Monday, January 09, 2006

ecclesiocentricity another name for ecclesiolatry

And speaking of nutty views of church authority, check out this blog by a PCA pastor in the Peoria area. Note the lack of scholarship and exegesis. As an astute young man pointed out to me recently, it is all this guy's opinion because you cannot find any Scripture to back up what he is saying. And note that there is no place for comments, which is not surprising given the overall message that truth begins and ends with this man himself. Can anyone take this stuff seriously, I ask you.

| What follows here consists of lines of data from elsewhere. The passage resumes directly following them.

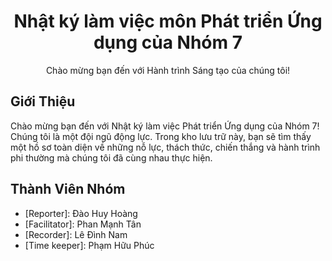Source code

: 


  <h1 align="center">Nhật ký làm việc môn Phát triển Ứng dụng của Nhóm 7</h1>
  <p align="center">Chào mừng bạn đến với Hành trình Sáng tạo của chúng tôi!</p>

  <h2>Giới Thiệu</h2>
  <p>Chào mừng bạn đến với Nhật ký làm việc Phát triển Ứng dụng của Nhóm 7! Chúng tôi là một đội ngũ động lực. Trong kho lưu trữ này, bạn sẽ tìm thấy một hồ sơ toàn diện về những nỗ lực, thách thức, chiến thắng và hành trình phi thường mà chúng tôi đã cùng nhau thực hiện.</p>

  <h2>Thành Viên Nhóm</h2>
  <ul>
    <li>[Reporter]: Đào Huy Hoàng </li>
    <li>[Facilitator]: Phan Mạnh Tân</li>
    <li>[Recorder]: Lê Đình Nam</li>
    <li>[Time keeper]: Phạm Hữu Phúc</li>
  </ul>






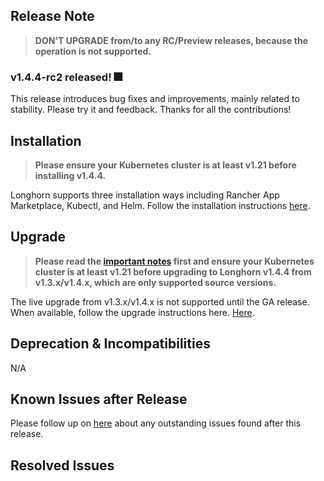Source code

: ## Release Note

> **DON'T UPGRADE from/to any RC/Preview releases, because the operation is not supported.**

### **v1.4.4-rc2 released!** 🎆

This release introduces bug fixes and improvements, mainly related to stability. Please try it and feedback. Thanks for all the contributions!

## Installation

> **Please ensure your Kubernetes cluster is at least v1.21 before installing v1.4.4.**

Longhorn supports three installation ways including Rancher App Marketplace, Kubectl, and Helm. Follow the installation instructions [here](https://longhorn.io/docs/1.4.4/deploy/install/).

## Upgrade

> **Please read the [important notes](https://longhorn.io/docs/1.4.4/deploy/important-notes/) first and ensure your Kubernetes cluster is at least v1.21 before upgrading to Longhorn v1.4.4 from v1.3.x/v1.4.x, which are only supported source versions.**

The live upgrade from v1.3.x/v1.4.x is not supported until the GA release. When available, follow the upgrade instructions here. [Here](https://longhorn.io/docs/1.4.4/deploy/upgrade/).

## Deprecation & Incompatibilities

N/A

## Known Issues after Release

Please follow up on [here](https://github.com/longhorn/longhorn/wiki/Outstanding-Known-Issues-of-Releases) about any outstanding issues found after this release.

## Resolved Issues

In an interesting related article, Andrew Sandlin had this to say regarding "ecclesiocentricty":

"One of the most injurious errors in the history of Christianity is when the church is identified with the Kingdom of God. Jesus said very little about the church and very much about the Kingdom, and He did not equate the two. Nobody else in the Bible did, either. This is just a fiction dreamed up early in the Western church in the attempt to conform it to the structures of the collapsing hierarchical Roman Empire by which it was surrounded, and this view was later passed on to the Protestants (and even in the Westminster Confession). The church is a local assembly of Christians, but the kingdom is the rule of God by Jesus in the world, wherever that may be (1 Cor. 15:23-28). This means that Christian schools and businesses and politics and music and pro-life and family and campus and cultural ministries and so on are (or should be) within the Kingdom of God, even though they are not the church. The church should not try to monopolize these aspects of the kingdom. Sometimes I hear well-meaning Christians say, “All ‘para-church’ ministries are anti-Biblical.” They have yet to find a Bible verse for this assertion. They believe that if the church isn’t doing it, it shouldn’t be done. The problem with this is that God’s plan in the earth is bigger than the church, which is to be sure a vital part of it. The family is a basic ministry in God’s plan. It should be a part of the church, but it is not the church. It has its own calling separate from the church (Gen. 1:26-28). The same is true of the state (Rom. 13:1-7). It is not a part of the church, though it is God’s minister and subject to His authority. The state should be a part of the Kingdom of God in Jesus, yet it is not the church. “Ecclesiocentricity” (church-centeredness) subverts the Lordship of Christ by arrogating to itself tasks and institutions beyond its purview. So, the church is not the Kingdom."

3 Comments:

At 10:16 AM, Anonymous Anonymous said...

Ecclesiocentricity blocks the focus on God.
The church takes God's place.
The PCA pastor in his blog ridicules the Bible as the highest and final authority by mocking people using their Bibles to review the church.
He could admit eccesiocentricity is a Roman Catholic view.
He should quit pretending to be Reformed !
I'm confused at his citing the Puritans. Anyone that knows any history is keenly aware that the Puritans rebelled with their lives against ecclesiocentricity!
This "revisionist" pastor's blog distorts history.

 
At 12:48 AM, Anonymous Anonymous said...

The nutty blog you linked to is now restricted access...what's this guy trying to hide?

 
At 11:57 AM, Blogger Unknown said...

I no longer post on this blog and your comments came via e-mail. Please send me a real e-mail with a valid e-mail address and identify yourself!